OpenClaw Docker Compose Networking in 2026: When the CLI Cannot Reach the Gateway — Namespaces, network_mode, and Reverse-Proxy Reachability

Translate healthcheck green into network terms: five frequent misreads

A Compose healthcheck often probes loopback inside the container or process liveness. It does not automatically prove that DNS resolution, iptables, and user-space proxies all cooperate on the path from a CLI container to the Gateway service name. The five patterns below arrive together in tickets; separating them thins your incident log immediately.

01
Listening on 127.0.0.1 only: when the Gateway binds loopback, sibling services on the same bridge get connection refused via the service name; it feels like random timeouts even though nothing ever left that network namespace.
02
CLI on the host with a container hostname: copying openclaw-gateway:18789 into a host shell profile misaligns resolution and routing instantly.
03
Reverse proxy forwards HTTP but not Upgrade: browsers or CLIs using WSS see 400 or silent drops while application logs still show Gateway ready.
04
allowedOrigins drift from real origins: mixing production domains, internal aliases, and MagicDNS-style names rejects handshakes at the app layer while packet captures look fine.
05
network_mode: service restart races: after restart ordering changes, downstreams still hit old container IPs or stale port mappings, producing intermittent success.

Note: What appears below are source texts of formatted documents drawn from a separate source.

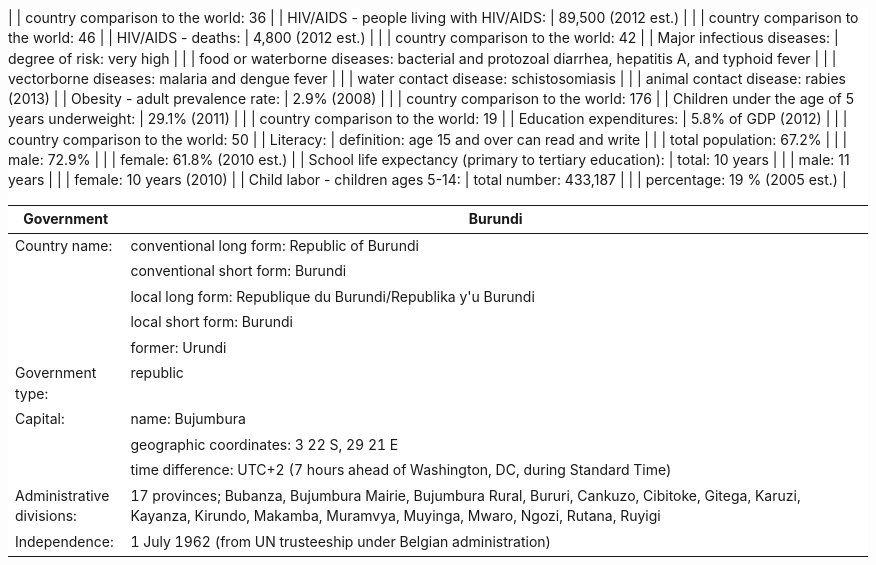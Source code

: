 | | country comparison to the world:   36 |
| HIV/AIDS - people living with HIV/AIDS: | 89,500 (2012 est.) |
| | country comparison to the world:   46 |
| HIV/AIDS - deaths: | 4,800 (2012 est.) |
| | country comparison to the world:   42 |
| Major infectious diseases: | degree of risk: very high |
| | food or waterborne diseases: bacterial and protozoal diarrhea, hepatitis A, and typhoid fever |
| | vectorborne diseases: malaria and dengue fever |
| | water contact disease: schistosomiasis |
| | animal contact disease: rabies (2013) |
| Obesity - adult prevalence rate: | 2.9% (2008) |
| | country comparison to the world:   176 |
| Children under the age of 5 years underweight: | 29.1% (2011) |
| | country comparison to the world:   19 |
| Education expenditures: | 5.8% of GDP (2012) |
| | country comparison to the world:   50 |
| Literacy: | definition: age 15 and over can read and write |
| | total population: 67.2% |
| | male: 72.9% |
| | female: 61.8% (2010 est.) |
| School life expectancy (primary to tertiary education): | total: 10 years |
| | male: 11 years |
| | female: 10 years (2010) |
| Child labor - children ages 5-14: | total number: 433,187 |
| | percentage: 19 % (2005 est.) |

| Government | Burundi |
| --- | --- |
| Country name: | conventional long form: Republic of Burundi |
| | conventional short form: Burundi |
| | local long form: Republique du Burundi/Republika y'u Burundi |
| | local short form: Burundi |
| | former: Urundi |
| Government type: | republic |
| Capital: | name: Bujumbura |
| | geographic coordinates: 3 22 S, 29 21 E |
| | time difference: UTC+2 (7 hours ahead of Washington, DC, during Standard Time) |
| Administrative divisions: | 17 provinces; Bubanza, Bujumbura Mairie, Bujumbura Rural, Bururi, Cankuzo, Cibitoke, Gitega, Karuzi, Kayanza, Kirundo, Makamba, Muramvya, Muyinga, Mwaro, Ngozi, Rutana, Ruyigi |
| Independence: | 1 July 1962 (from UN trusteeship under Belgian administration) |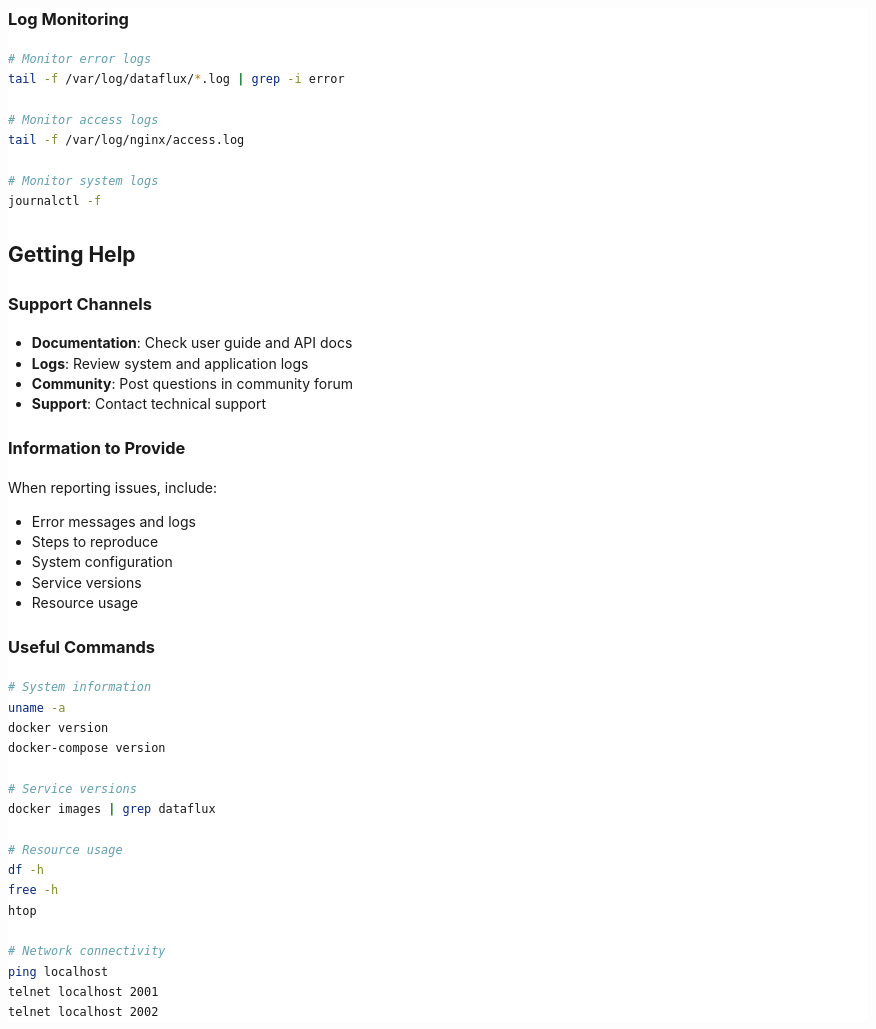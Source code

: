 ### Log Monitoring
```bash
# Monitor error logs
tail -f /var/log/dataflux/*.log | grep -i error

# Monitor access logs
tail -f /var/log/nginx/access.log

# Monitor system logs
journalctl -f
```

## Getting Help

### Support Channels
- **Documentation**: Check user guide and API docs
- **Logs**: Review system and application logs
- **Community**: Post questions in community forum
- **Support**: Contact technical support

### Information to Provide
When reporting issues, include:
- Error messages and logs
- Steps to reproduce
- System configuration
- Service versions
- Resource usage

### Useful Commands
```bash
# System information
uname -a
docker version
docker-compose version

# Service versions
docker images | grep dataflux

# Resource usage
df -h
free -h
htop

# Network connectivity
ping localhost
telnet localhost 2001
telnet localhost 2002
```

Print the next section as a review handout: allow only one matrix cell to change per architecture change, and attach paired outputs for curl inside the same namespace versus curl from the outer namespace.

Add a time dimension: during rolling updates Compose briefly runs old and new containers together. If DNS caches and client pools diverge, you see first request succeeds, then minutes of failures. Before raising timeouts, refresh resolution on the initiator and compare connection reuse against the current endpoint from docker inspect. If you also chain user-space or corporate proxies, log CONNECT tunnel targets separately from direct targets so a 407 from the proxy is not misread as application auth failure.

Another easy miss is MTU and fragmentation on cross-cloud or cross-carrier paths, which inflates into sporadic timeouts. When large payloads fail while tiny health checks stay green, narrow captures to WebSocket frame sizes and TLS record boundaries instead of rewriting application routes first.

Once those signals live in the change ticket, align timestamps between openclaw logs and edge access logs. Most teams can collapse mystifying networking into a single configuration field within thirty minutes, which is also the context depth a minimal repro package should carry when asking for outside help.

Compose network models: default bridge, host, and shared network namespaces

When you pick a model, write down who initiates the connection, what name resolves to which address, and which NAT layers sit in between. Without that table the team ping-pongs between changing ports, extra_hosts, and reverse-proxy upstreams.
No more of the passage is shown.